The Spring New York Auctions of Impressionist, Modern and (even) Contemporary art all blasted through the highest expectations, in the midst of a stock market convulsing in an unprecedented manner; are we in a new age of uncertainty and chaos? Shares crash by day as art soars by night. But as suspected, art made new records after less than ten lots into the first sales—that would be the $106m Picasso if you have been buried in volcanic ash. To think art has reached parity with office buildings; but, better than shares, hedge funds, Goldman Sachs(!), currencies, Greece, Portugal, Spain (and UK?), where else can you achieve short term returns of 20, 30, 40%+ in today’s markets?

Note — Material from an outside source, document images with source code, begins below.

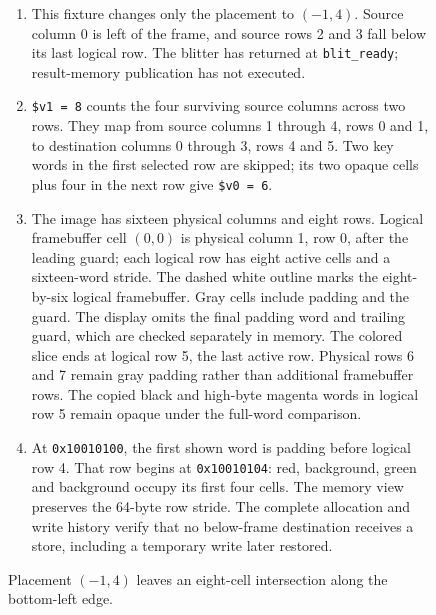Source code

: \begin{figure}[htbp]
  \par\smallskip
  \begin{minipage}{\linewidth}
    \small
    \begin{enumerate}
      \setlength{\itemsep}{2pt}
            \setlength{\parsep}{0pt}
      \item This fixture changes only the placement to $(-1,4)$. Source column 0 is left of the frame, and source rows 2 and 3 fall below its last logical row. The blitter has returned at \texttt{blit\_ready}; result-memory publication has not executed.
      \item \texttt{\$v1 = 8} counts the four surviving source columns across two rows. They map from source columns 1 through 4, rows 0 and 1, to destination columns 0 through 3, rows 4 and 5. Two key words in the first selected row are skipped; its two opaque cells plus four in the next row give \texttt{\$v0 = 6}.
      \item The image has sixteen physical columns and eight rows. Logical framebuffer cell $(0,0)$ is physical column 1, row 0, after the leading guard; each logical row has eight active cells and a sixteen-word stride. The dashed white outline marks the eight-by-six logical framebuffer. Gray cells include padding and the guard. The display omits the final padding word and trailing guard, which are checked separately in memory. The colored slice ends at logical row 5, the last active row. Physical rows 6 and 7 remain gray padding rather than additional framebuffer rows. The copied black and high-byte magenta words in logical row 5 remain opaque under the full-word comparison.
      \item At \texttt{0x10010100}, the first shown word is padding before logical row 4. That row begins at \texttt{0x10010104}: red, background, green and background occupy its first four cells. The memory view preserves the 64-byte row stride. The complete allocation and write history verify that no below-frame destination receives a store, including a temporary write later restored.
    \end{enumerate}
  \end{minipage}
  \caption{Placement $(-1,4)$ leaves an eight-cell intersection along the bottom-left edge.}
  \label{capture:016-clipped-sprite-blitter-f04}
  \label{blit-f04}
\end{figure}
\par
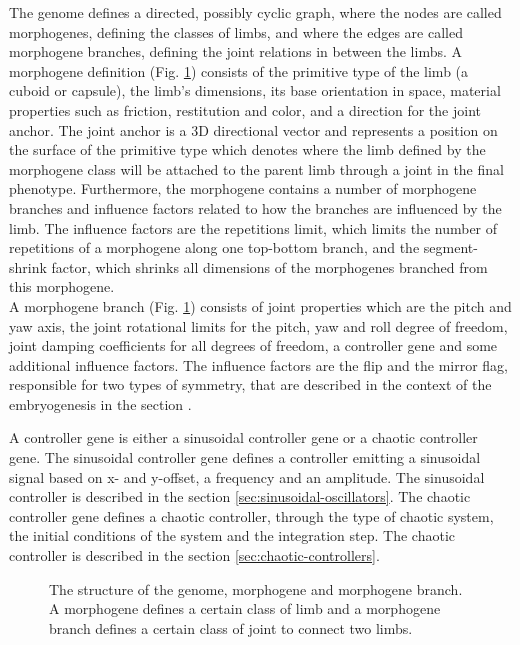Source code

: \documentclass[main]{subfiles}
\begin{document}
The genome defines a directed, possibly cyclic graph, where the nodes are called morphogenes, defining the classes of limbs, and where the edges are called morphogene branches, defining the joint relations in between the limbs. A morphogene definition (Fig. \ref{figure:genome-structure}) consists of the primitive type of the limb (a cuboid or capsule), the limb's dimensions, its base orientation in space, material properties such as friction, restitution and color, and a direction for the joint anchor. The joint anchor is a 3D directional vector and represents a position on the surface of the primitive type which denotes where the limb defined by the morphogene class will be attached to the parent limb through a joint in the final phenotype. Furthermore, the morphogene contains a number of morphogene branches and influence factors related to how the branches are influenced by the limb. The influence factors are the repetitions limit, which limits the number of repetitions of a morphogene along one top-bottom branch, and the segment-shrink factor, which shrinks all dimensions of the morphogenes branched from this morphogene. \\

A morphogene branch (Fig. \ref{figure:genome-structure}) consists of joint properties which are the pitch and yaw axis, the joint rotational limits for the pitch, yaw and roll degree of freedom, joint damping coefficients for all degrees of freedom, a controller gene and some additional influence factors. The influence factors are the flip and the mirror flag, responsible for two types of symmetry, that are described in the context of the embryogenesis in the section \label{subsec:embryogenesis}.

A controller gene is either a sinusoidal controller gene or a chaotic controller gene.  The sinusoidal controller gene defines a controller emitting a sinusoidal signal based on x- and y-offset, a frequency and an amplitude. The sinusoidal controller is described in the section \ref{sec:sinusoidal-oscillators}. The chaotic controller gene defines a chaotic controller, through the type of chaotic system, the initial conditions of the system and the integration step. The chaotic controller is described in the section \ref{sec:chaotic-controllers}.

\begin{figure}[H]
\center


\caption[Indirectly encoded genome structure]{The structure of the genome, morphogene and morphogene branch. A morphogene defines a certain class of limb and a morphogene branch defines a certain class of joint to connect two limbs.}
\label{figure:genome-structure}
\end{figure}
\end{document}
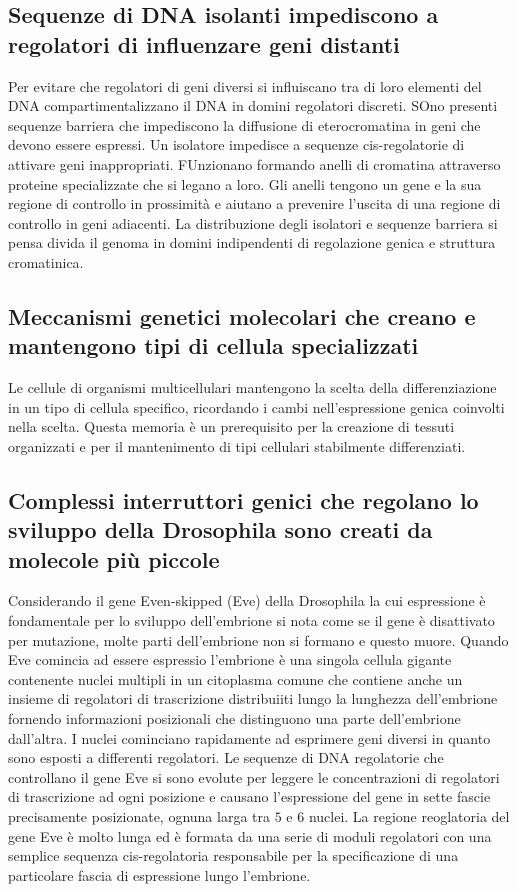 \subsection{Sequenze di DNA isolanti impediscono a regolatori di influenzare geni distanti}
Per evitare che regolatori di geni diversi si influiscano tra di loro elementi del DNA compartimentalizzano il DNA in domini regolatori discreti. SOno presenti sequenze barriera che
impediscono la diffusione di eterocromatina in geni che devono essere espressi. Un isolatore impedisce a sequenze cis-regolatorie di attivare geni inappropriati. FUnzionano formando 
anelli di cromatina attraverso proteine specializzate che si legano a loro. Gli anelli tengono un gene e la sua regione di controllo in prossimit\`a e aiutano a prevenire l'uscita di 
una regione di controllo in geni adiacenti. La distribuzione degli isolatori e sequenze barriera si pensa divida il genoma in domini indipendenti di regolazione genica e struttura 
cromatinica. 
\subsection{Meccanismi genetici molecolari che creano e mantengono tipi di cellula specializzati}
Le cellule di organismi multicellulari mantengono la scelta della differenziazione in un tipo di cellula specifico, ricordando i cambi nell'espressione genica coinvolti nella scelta.
Questa memoria \`e un prerequisito per la creazione di tessuti organizzati e per il mantenimento di tipi cellulari stabilmente differenziati. 
\subsection{Complessi interruttori genici che regolano lo sviluppo della Drosophila sono creati da molecole pi\`u piccole}
Considerando il gene Even-skipped (Eve) della Drosophila la cui espressione \`e fondamentale per lo sviluppo dell'embrione si nota come se il gene \`e disattivato per mutazione, molte
parti dell'embrione non si formano e questo muore. Quando Eve comincia ad essere espressio l'embrione \`e una singola cellula gigante contenente nuclei multipli in un citoplasma comune 
che contiene anche un insieme di regolatori di trascrizione distribuiiti lungo la lunghezza dell'embrione fornendo informazioni posizionali che distinguono una parte dell'embrione 
dall'altra. I nuclei cominciano rapidamente ad esprimere geni diversi in quanto sono esposti a differenti regolatori. Le sequenze di DNA regolatorie che controllano il gene Eve si 
sono evolute per leggere le concentrazioni di regolatori di trascrizione ad ogni posizione e causano l'espressione del gene in sette fascie precisamente posizionate, ognuna larga tra
$5$ e $6$ nuclei. La regione reoglatoria del gene Eve \`e molto lunga ed \`e formata da una serie di moduli regolatori con una semplice sequenza cis-regolatoria responsabile per la
specificazione di una particolare fascia di espressione lungo l'embrione.
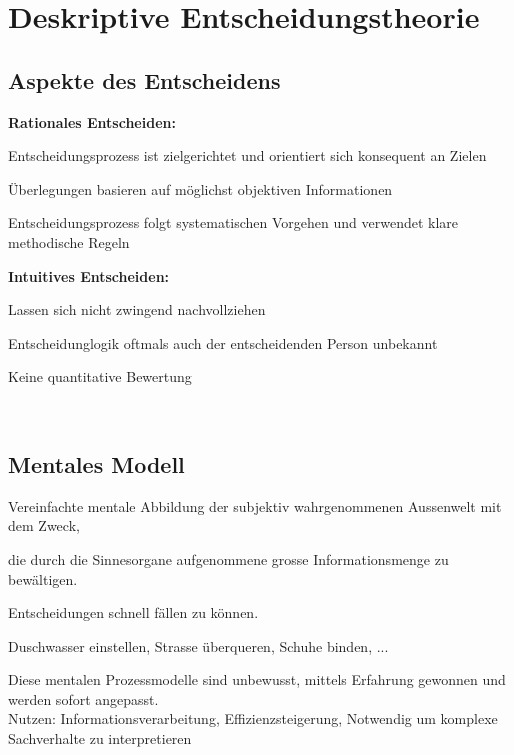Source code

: \section{Deskriptive Entscheidungstheorie}
\subsection{Aspekte des Entscheidens}
\begin{multicols}{2}
	\textbf{Rationales Entscheiden:} 
	\begin{compactitem}
		\item Entscheidungsprozess ist zielgerichtet und orientiert sich konsequent an Zielen
		\item Überlegungen basieren auf möglichst objektiven Informationen
		\item Entscheidungsprozess folgt systematischen Vorgehen und verwendet klare methodische Regeln
	\end{compactitem}

	\textbf{Intuitives Entscheiden:} 
	\begin{compactitem}
		\item Lassen sich nicht zwingend nachvollziehen
		\item Entscheidunglogik oftmals auch der entscheidenden Person unbekannt
		\item Keine quantitative Bewertung
	\end{compactitem} \ \\
\end{multicols}

\subsection{Mentales Modell}
Vereinfachte mentale Abbildung der subjektiv wahrgenommenen Aussenwelt mit dem Zweck,
\begin{compactitem}
	\item die durch die Sinnesorgane aufgenommene grosse Informationsmenge zu bewältigen.
	\item Entscheidungen schnell fällen zu können.
\end{compactitem}
\begin{example}
	Duschwasser einstellen, Strasse überqueren, Schuhe binden, ...
\end{example}
Diese mentalen Prozessmodelle sind unbewusst, mittels Erfahrung gewonnen und werden sofort angepasst. \\
Nutzen: Informationsverarbeitung, Effizienzsteigerung, Notwendig um komplexe Sachverhalte zu interpretieren

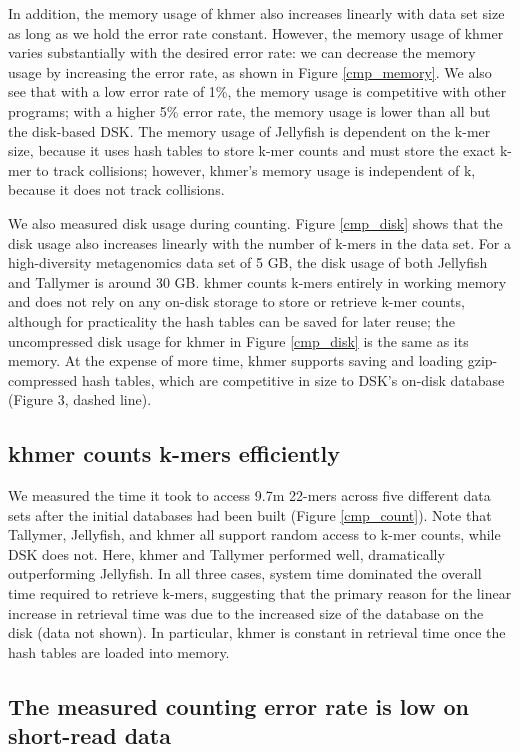 \documentclass{article}
\begin{document}
In addition, the memory usage of khmer also increases linearly with
data set size as long as we hold the error rate constant.  However,
the memory usage of khmer varies substantially with the desired error
rate: we can decrease the memory usage by increasing the
error rate, as shown in Figure \ref{cmp_memory}.  We also
see that with a low error rate of 1\%, the
memory usage is competitive with other programs; with a higher 5\%
error rate, the memory usage is lower than all but the
disk-based DSK.
The memory usage of Jellyfish is dependent on the k-mer
size, because it uses hash tables to store k-mer counts and must store
the exact k-mer to track collisions; however, khmer's memory
usage is independent of k, because it does not track collisions.

We also measured disk usage during counting.
Figure \ref{cmp_disk} shows that
the disk usage also increases linearly with the number of k-mers in the
data set.
For a high-diversity metagenomics
data set of 5 GB, the disk usage of both Jellyfish and Tallymer is
around 30 GB.  khmer counts k-mers entirely in working memory and does
not rely on any on-disk storage to store or retrieve k-mer counts,
although for practicality the hash tables can be saved for later
reuse; the uncompressed disk usage for khmer in Figure \ref{cmp_disk}
is the same as its memory.  At the expense of more time, khmer
supports saving and loading gzip-compressed hash tables, which are
competitive in size to DSK's on-disk database (Figure 3, dashed line).

\subsection{khmer counts k-mers efficiently}

We measured the time it took to access 9.7m 22-mers across five
different data sets after the initial databases had been built (Figure
\ref{cmp_count}).  Note that Tallymer, Jellyfish, and khmer all
support random access to k-mer counts, while DSK does not. Here,
khmer and Tallymer performed well, dramatically outperforming
Jellyfish.  In all three cases, system time dominated the overall time
required to retrieve k-mers, suggesting that the primary reason for
the linear increase in retrieval time was due to the increased size of
the database on the disk (data not shown).  In particular, khmer is
constant in retrieval time once the hash tables are loaded into
memory.

\subsection{The measured counting error rate is low on short-read data}
\end{document}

The forecast is for a long-term boom in classical art, as well as recognized, signature works by contemporary practitioners. The New York Times stated re the contemporary sales: “Americans dominated the buying, in contrast with last week’s sales of Impressionist and modern art, where Europeans, Asians and Middle Easterners were the big spenders.” Wait till the European, Asian and Middle Easterner laggards catch on to contemporary… Tomorrow’s next hedge fund star: the art manager.
Strangely, there are many day to day art professionals that bemoan the historic figures attained by art, says one: “…art that sell(s) at auction die two deaths: We do not see them again for decades, and cannot think of them without also thinking of money.” The first is the result of the free market system (consider the alternatives) and the latter the result of the free market system (alas, its all vanity). Why the constant pooh poohing about the big bucks Picasso? Why can’t everyone coexist, the trophy hunters and enthusiasts in trenches? There is certainly a trickle down as one segment begets the other. But hey, guess what: we can all relax! In effect the $106m pays all our art world salaries. Even the $8m paid for young Italian artist Maurizio Cattelan’s proboscis sticking out of an actual hole in the floor; pretty much anything will go nowadays.